Ritorniamo oggi sul caso dell’attacco al Papa emerito di cui abbiamo scritto ieri: Il siluro lanciato dalla Baviera contro Ratzinger è di marca vaticana ed è alla Santa Sede che deflagra suo carico nauseabondo. Quando il mestolo ha finito a mescolare nel fango dello stagno, e la mano che si nasconde si ferma (e sì, un mestolo non si agita da solo e la mano si stancherà, e prima ancora la bassa manovalanza di cui si serve), le acque torneranno limpide. Quando il sasso scagliato nel lago si ferma nel fango sul fondo, e la mano che si nasconde si ritira (e sì, un sasso non si scaglia da solo), la superfice dell’acqua diventerà di nuovo uno specchio.

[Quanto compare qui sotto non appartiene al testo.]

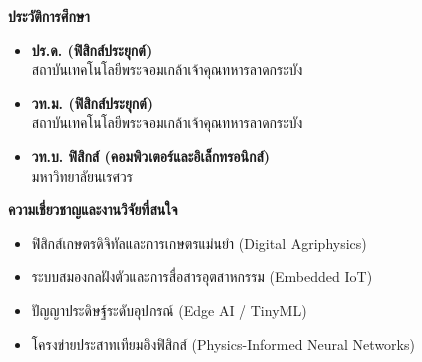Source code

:\begin{tcolorbox}[
    enhanced,
    colback=white,
    colframe=rbruNavy,
    boxrule=1pt,
    arc=2mm,
    top=12pt, bottom=12pt, left=14pt, right=14pt,
    drop shadow=black!8
]
    \begin{minipage}[t]{0.48\textwidth}
        {\bfseries\color{rbruNavy} ประวัติการศึกษา}
        \begin{itemize}
            \item \textbf{ปร.ด. (ฟิสิกส์ประยุกต์)}\\สถาบันเทคโนโลยีพระจอมเกล้าเจ้าคุณทหารลาดกระบัง
            \item \textbf{วท.ม. (ฟิสิกส์ประยุกต์)}\\สถาบันเทคโนโลยีพระจอมเกล้าเจ้าคุณทหารลาดกระบัง
            \item \textbf{วท.บ. ฟิสิกส์ (คอมพิวเตอร์และอิเล็กทรอนิกส์)}\\มหาวิทยาลัยนเรศวร
        \end{itemize}
    \end{minipage}%
    \hfill
    \begin{minipage}[t]{0.48\textwidth}
        {\bfseries\color{rbruNavy} ความเชี่ยวชาญและงานวิจัยที่สนใจ}
        \begin{itemize}
            \item ฟิสิกส์เกษตรดิจิทัลและการเกษตรแม่นยำ (Digital Agriphysics)
            \item ระบบสมองกลฝังตัวและการสื่อสารอุตสาหกรรม (Embedded IoT)
            \item ปัญญาประดิษฐ์ระดับอุปกรณ์ (Edge AI / TinyML)
            \item โครงข่ายประสาทเทียมอิงฟิสิกส์ (Physics-Informed Neural Networks)
        \end{itemize}
    \end{minipage}
\end{tcolorbox}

«Si cerca di screditare in tutti i modi Benedetto XVI, che a 95 anni rappresenta ancora, per alcuni, un’insopportabile spina nel fianco. In gioco c’è l’eredità granitica del suo magistero, l’ultimo baluardo d’identità cattolica che sperano di superare con ridicole palate di fango» (Michelangelo Nasca – Twitter, 21 gennaio 2022).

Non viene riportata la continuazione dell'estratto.